La Corte Costituzionale, però, ha già affrontato la questione di costituzionalità della norma in esame relativamente ai profilo di contrasto evidenziati dal ricorrente, dell’indiscriminato accomunamento di tutti i casi di accompagnamento coattivo alla frontiera, ritenendola tuttavia infondata con sentenza n. 206 del 26.5.2006, evidenziando che nel sistema normativo anteriore al 2002 l’ accompagnamento alla frontiera non era correlato a lievi irregolarità amministrative ma alla situazione di coloro che avessero già dimostrato la pervicace volontà di rimanere in Italia in una posizione di irregolarità tale da sottrarli ad ogni normale controllo o di coloro che tale volontà lasciassero presumere all’esito di una valutazione dei singoli casi condotta sulla base di specifici elementi (sottrazione ai controlli di frontiera e mancanza di un documento d’identità). Secondo la Corte la regolamentazione dell’ingresso e del soggiorno dello straniero nel territorio nazionale è collegata alla ponderazione di svariati interessi pubblici, quali, ad esempio, la sicurezza e la sanità pubblica, l’ordine pubblico, i vincoli di carattere internazionale e la politica nazionale in tema di immigrazione. E tale ponderazione spetta in via primaria al legislatore ordinario, il quale possiede in materia un’ampia discrezionalità, limitata, sotto il profilo della conformità a Costituzione, soltanto dal vincolo che le sue scelte non risultino manifestamente irragionevoli. Alla stregua di tali principi, secondo la Corte la scelta del legislatore di escludere la legalizzazione dei rapporti di lavoro dei cittadini extracomunitari colpiti da provvedimenti di espulsione con accompagnamento alla frontiera non è manifestamente irragionevole e la disposizione censurata, tenuto conto del complesso degli interessi da tutelare, non incorre nel vizio del trattamento normativo eguale per situazioni sostanzialmente difformi.

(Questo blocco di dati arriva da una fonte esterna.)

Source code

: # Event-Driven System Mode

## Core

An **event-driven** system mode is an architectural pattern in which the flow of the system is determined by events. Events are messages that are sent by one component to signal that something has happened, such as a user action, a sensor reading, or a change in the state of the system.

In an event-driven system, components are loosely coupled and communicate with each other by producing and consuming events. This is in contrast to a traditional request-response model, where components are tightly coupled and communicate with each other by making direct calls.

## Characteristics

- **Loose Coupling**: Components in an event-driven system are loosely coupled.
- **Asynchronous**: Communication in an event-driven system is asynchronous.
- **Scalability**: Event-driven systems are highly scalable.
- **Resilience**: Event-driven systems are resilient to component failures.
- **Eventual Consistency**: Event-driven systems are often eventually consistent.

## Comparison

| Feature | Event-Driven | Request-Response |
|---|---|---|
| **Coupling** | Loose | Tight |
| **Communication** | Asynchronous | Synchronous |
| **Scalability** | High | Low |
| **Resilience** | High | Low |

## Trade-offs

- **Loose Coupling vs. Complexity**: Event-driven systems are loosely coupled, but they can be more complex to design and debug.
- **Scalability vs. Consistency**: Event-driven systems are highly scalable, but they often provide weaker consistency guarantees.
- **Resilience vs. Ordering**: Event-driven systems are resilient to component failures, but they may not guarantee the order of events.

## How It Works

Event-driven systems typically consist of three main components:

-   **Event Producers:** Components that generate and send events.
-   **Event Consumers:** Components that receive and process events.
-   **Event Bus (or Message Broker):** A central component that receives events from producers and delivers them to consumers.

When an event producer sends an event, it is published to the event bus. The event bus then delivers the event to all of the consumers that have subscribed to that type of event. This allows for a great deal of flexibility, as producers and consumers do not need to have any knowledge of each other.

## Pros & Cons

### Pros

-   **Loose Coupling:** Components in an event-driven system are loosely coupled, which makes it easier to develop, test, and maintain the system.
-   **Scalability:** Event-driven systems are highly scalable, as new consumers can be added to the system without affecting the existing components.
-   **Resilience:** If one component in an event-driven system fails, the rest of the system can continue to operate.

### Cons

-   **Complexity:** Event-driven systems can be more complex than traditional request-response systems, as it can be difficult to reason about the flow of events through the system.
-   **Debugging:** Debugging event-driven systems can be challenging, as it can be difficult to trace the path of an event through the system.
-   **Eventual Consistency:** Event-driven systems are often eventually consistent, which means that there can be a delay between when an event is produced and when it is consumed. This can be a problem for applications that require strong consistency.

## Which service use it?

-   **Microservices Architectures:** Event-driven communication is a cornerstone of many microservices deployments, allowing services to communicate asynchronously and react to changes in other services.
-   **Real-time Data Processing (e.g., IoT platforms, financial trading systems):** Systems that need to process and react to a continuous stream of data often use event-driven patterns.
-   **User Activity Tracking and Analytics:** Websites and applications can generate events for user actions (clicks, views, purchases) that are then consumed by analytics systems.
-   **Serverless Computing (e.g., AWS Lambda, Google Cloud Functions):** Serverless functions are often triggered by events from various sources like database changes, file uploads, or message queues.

Nella fattispecie in esame, legittimamente l’Amministrazione ha respinto l’istanza di emersione di lavoro irregolare presentata a favore del ricorrente dalla Sig.ra Gallotta ai sensi dell’art. 33, l. n. 189 del 2002, in quanto questo era stato destinatario di un decreto di espulsione con accompagnamento coattivo alla frontiera, avente valore preclusivo al conseguimento del beneficio in esame, costuitendo l’atto di diniego in contestazione, per l’Amministrazione, un atto dovuto, che questa era tenuta ad adottare, trattandosi di attività vincolata, senza disporre di alcun margine di valutazione discrezionale in merito ad eventuali circostanze sopravvenute favorevoli o particolari situazioni personali dell’interessato.

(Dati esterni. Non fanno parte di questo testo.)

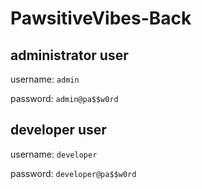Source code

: # PawsitiveVibes-Back

## administrator user
username: `admin` 

password: `admin@pa$$w0rd`

## developer user
username: `developer` 

password: `developer@pa$$w0rd`
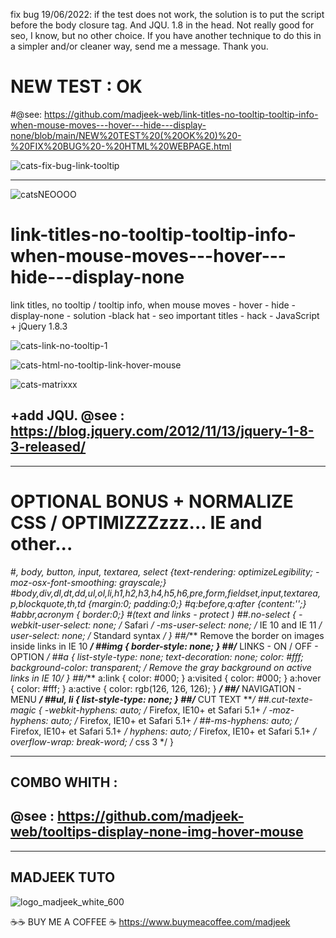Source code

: fix bug 19/06/2022: if the test does not work, the solution is to put the script before the body closure tag. And JQU. 1.8 in the head. Not really good for seo, I know, but no other choice. If you have another technique to do this in a simpler and/or cleaner way, send me a message. Thank you.

# NEW TEST : OK
#@see: https://github.com/madjeek-web/link-titles-no-tooltip-tooltip-info-when-mouse-moves---hover---hide---display-none/blob/main/NEW%20TEST%20(%20OK%20)%20-%20FIX%20BUG%20-%20HTML%20WEBPAGE.html

![cats-fix-bug-link-tooltip](https://user-images.githubusercontent.com/83957788/174487486-de2ea0a2-22af-4062-b10f-d4c66f4c9b1a.jpg)

____

![catsNEOOOO](https://user-images.githubusercontent.com/83957788/174464598-600b169f-12d8-44da-81ba-fcd821bd6d26.jpg)


# link-titles-no-tooltip-tooltip-info-when-mouse-moves---hover---hide---display-none
link titles, no tooltip / tooltip info, when mouse moves - hover - hide - display-none - solution -black hat - seo important titles - hack - JavaScript + jQuery 1.8.3

![cats-link-no-tooltip-1](https://user-images.githubusercontent.com/83957788/174464267-d25cecba-5385-4606-87c5-ea8c7d481948.jpg)

![cats-html-no-tooltip-link-hover-mouse](https://user-images.githubusercontent.com/83957788/174464323-8f396cc8-0c71-4818-a425-10c22b12ac8e.jpg)


![cats-matrixxx](https://user-images.githubusercontent.com/83957788/174464452-ee98764f-86f2-4d40-9b33-62d46755cbc5.jpg)

## +add JQU. @see : https://blog.jquery.com/2012/11/13/jquery-1-8-3-released/ 
___
# OPTIONAL BONUS + NORMALIZE CSS / OPTIMIZZZzzz... IE and other...

#*, body, button, input, textarea, select {text-rendering: optimizeLegibility; -moz-osx-font-smoothing: grayscale;}
#body,div,dl,dt,dd,ul,ol,li,h1,h2,h3,h4,h5,h6,pre,form,fieldset,input,textarea,p,blockquote,th,td {margin:0; padding:0;}
#q:before,q:after {content:'';}
#abbr,acronym { border:0;}
#(text and links - protect )
##.no-select { -webkit-user-select: none; /* Safari */ -ms-user-select: none; /* IE 10 and IE 11 */ user-select: none; /* Standard syntax */ }
##/*** Remove the border on images inside links in IE 10 ***/
##img { border-style: none; }
##/*** LINKS - ON / OFF - OPTION ***/
##a { list-style-type: none; text-decoration: none; color: #fff; background-color: transparent; /* Remove the gray background on active links in IE 10*/ }
##/*** a:link { color: #000; } a:visited { color: #000; } a:hover { color: #fff; } a:active { color: rgb(126, 126, 126); }  ***/
##/*** NAVIGATION - MENU ***/
##ul, li { list-style-type: none; }
##/*** CUT TEXT ***/
##.cut-texte-magic { -webkit-hyphens: auto; /* Firefox, IE10+ et Safari 5.1+ */ -moz-hyphens: auto; /* Firefox, IE10+ et Safari 5.1+ */
##-ms-hyphens: auto; /* Firefox, IE10+ et Safari 5.1+ */ hyphens: auto; /* Firefox, IE10+ et Safari 5.1+ */ overflow-wrap: break-word; /* css 3 */ }
___
## COMBO WHITH :
## @see : https://github.com/madjeek-web/tooltips-display-none-img-hover-mouse
___

## MADJEEK TUTO

![logo_madjeek_white_600](https://user-images.githubusercontent.com/83957788/174466024-c8f7802b-f62e-4d5b-91b3-128d243bbff8.png)

☕☕ BUY ME A COFFEE ☕ https://www.buymeacoffee.com/madjeek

Ne consegue che risulta influente l’omessa comunicazione di avvio del procedimento prevista dall’articolo 7 della legge 241, in quanto trattandosi di provvedimento di natura vincolata, l’interessato non avrebbe potuto giovarsi della partecipazione procedimentale, non potendo il motivo ostativo relativo all’espulsione con accompagnamento alla frontiera sopra indicata essere superato dalle osservazioni della ricorrente.

Il ricorso deve pertanto essere respinto.

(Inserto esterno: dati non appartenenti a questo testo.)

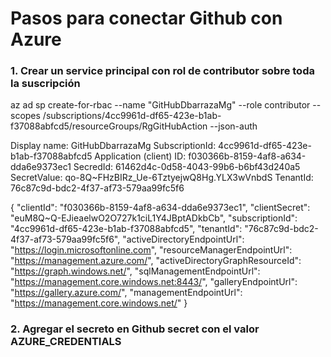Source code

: # Pasos para conectar Github con Azure 

### 1. Crear un service principal con rol de contributor sobre toda la suscripción

az ad sp create-for-rbac --name "GitHubDbarrazaMg" --role contributor --scopes /subscriptions/4cc9961d-df65-423e-b1ab-f37088abfcd5/resourceGroups/RgGitHubAction --json-auth

Display name: GitHubDbarrazaMg
SubscriptionId: 4cc9961d-df65-423e-b1ab-f37088abfcd5
Application (client) ID: f030366b-8159-4af8-a634-dda6e9373ec1
SecredId: 61462d4c-0d58-4043-99b6-b6bf43d240a5
SecretValue: qo-8Q~FHzBIRz_Ue-6TztyejwQ8Hg.YLX3wVnbdS
TenantId: 76c87c9d-bdc2-4f37-af73-579aa99fc5f6

{
  "clientId": "f030366b-8159-4af8-a634-dda6e9373ec1",
  "clientSecret": "euM8Q~Q-EJieaelwO2O727k1ciL1Y4JBptADkbCb",
  "subscriptionId": "4cc9961d-df65-423e-b1ab-f37088abfcd5",
  "tenantId": "76c87c9d-bdc2-4f37-af73-579aa99fc5f6",
  "activeDirectoryEndpointUrl": "https://login.microsoftonline.com",
  "resourceManagerEndpointUrl": "https://management.azure.com/",
  "activeDirectoryGraphResourceId": "https://graph.windows.net/",
  "sqlManagementEndpointUrl": "https://management.core.windows.net:8443/",
  "galleryEndpointUrl": "https://gallery.azure.com/",
  "managementEndpointUrl": "https://management.core.windows.net/"
}

### 2. Agregar el secreto en Github secret con el valor AZURE_CREDENTIALS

Sussistono tuttavia motivi di equità l’integrale compensazione delle spese di giudizio tra le parti, ivi compresi diritti ed onorari.

P.Q.M.

Il Tribunale Amministrativo Regionale per il Lazio (Sezione Seconda Quater), definitivamente pronunciando sul ricorso, come in epigrafe proposto, lo respinge.

Spese compensate.

Ordina che la presente sentenza sia eseguita dall’autorità amministrativa.

Testo non ufficiale. La sola stampa del bollettino ufficiale ha carattere legale.